▶ [Saved data entries]
──────────

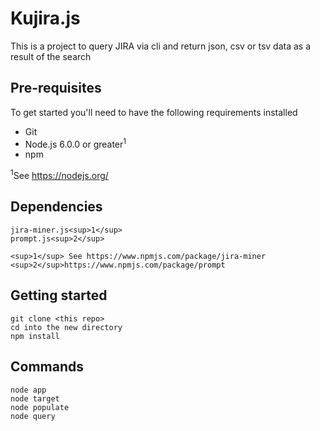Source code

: # Kujira.js

This is a project to query JIRA via cli and return json, csv or tsv data as a result of the search

## Pre-requisites 

To get started you'll need to have the following requirements installed

- Git
- Node.js 6.0.0 or greater<sup>1</sup>
- npm

<sup>1</sup>See https://nodejs.org/

## Dependencies 

    jira-miner.js<sup>1</sup>
    prompt.js<sup>2</sup>
    
    <sup>1</sup> See https://www.npmjs.com/package/jira-miner
    <sup>2</sup>https://www.npmjs.com/package/prompt
## Getting started
    
    git clone <this repo>
    cd into the new directory
	npm install
    
## Commands
     
    node app
    node target
    node populate
    node query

──────────

▶ [The problem] Please copy the data above character for character, skipping any pictures.

▶ [Problem solution]
Source code

: # Kujira.js

This is a project to query JIRA via cli and return json, csv or tsv data as a result of the search

## Pre-requisites 

To get started you'll need to have the following requirements installed

- Git
- Node.js 6.0.0 or greater<sup>1</sup>
- npm

<sup>1</sup>See https://nodejs.org/

## Dependencies 

    jira-miner.js<sup>1</sup>
    prompt.js<sup>2</sup>
    
    <sup>1</sup> See https://www.npmjs.com/package/jira-miner
    <sup>2</sup>https://www.npmjs.com/package/prompt
## Getting started
    
    git clone <this repo>
    cd into the new directory
	npm install
    
## Commands
     
    node app
    node target
    node populate
    node query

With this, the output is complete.